═════ Data for review
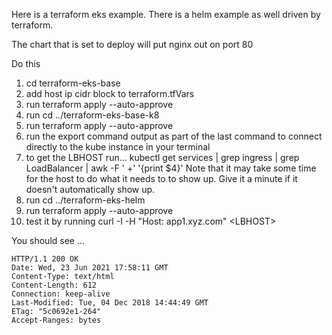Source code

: Here is a terraform eks example.  There is a helm example as well driven by terraform.  

The chart that is set to deploy will put nginx out on port 80

Do this

1. cd terraform-eks-base
1. add host ip cidr block to terraform.tfVars
1. run terraform apply --auto-approve
1. run cd ../terraform-eks-base-k8
1. run terraform apply --auto-approve
1. run the export command output as part of the last command to connect directly to the kube instance in your terminal
1. to get the LBHOST run...  kubectl get services | grep ingress | grep LoadBalancer | awk -F '  +' '{print $4}'
Note that it may take some time for the host to do what it needs to to show up.   Give it a minute if it doesn't automatically show up.
1. run cd ../terraform-eks-helm
1. run terraform apply --auto-approve
1. test it by running curl -I -H "Host: app1.xyz.com" &lt;LBHOST&gt;  

You should see  ... 


    HTTP/1.1 200 OK
    Date: Wed, 23 Jun 2021 17:58:11 GMT
    Content-Type: text/html
    Content-Length: 612
    Connection: keep-alive
    Last-Modified: Tue, 04 Dec 2018 14:44:49 GMT
    ETag: "5c0692e1-264"
    Accept-Ranges: bytes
══════════
### What this task involves:
Lines from the one containing "The chart that" through the final line of the material should be set down exactly, and no other lines.

### Output for this exercise:
The chart that is set to deploy will put nginx out on port 80

Do this

1. cd terraform-eks-base
1. add host ip cidr block to terraform.tfVars
1. run terraform apply --auto-approve
1. run cd ../terraform-eks-base-k8
1. run terraform apply --auto-approve
1. run the export command output as part of the last command to connect directly to the kube instance in your terminal
1. to get the LBHOST run...  kubectl get services | grep ingress | grep LoadBalancer | awk -F '  +' '{print $4}'
Note that it may take some time for the host to do what it needs to to show up.   Give it a minute if it doesn't automatically show up.
1. run cd ../terraform-eks-helm
1. run terraform apply --auto-approve
1. test it by running curl -I -H "Host: app1.xyz.com" &lt;LBHOST&gt;  

You should see  ... 


    HTTP/1.1 200 OK
    Date: Wed, 23 Jun 2021 17:58:11 GMT
    Content-Type: text/html
    Content-Length: 612
    Connection: keep-alive
    Last-Modified: Tue, 04 Dec 2018 14:44:49 GMT
    ETag: "5c0692e1-264"
    Accept-Ranges: bytes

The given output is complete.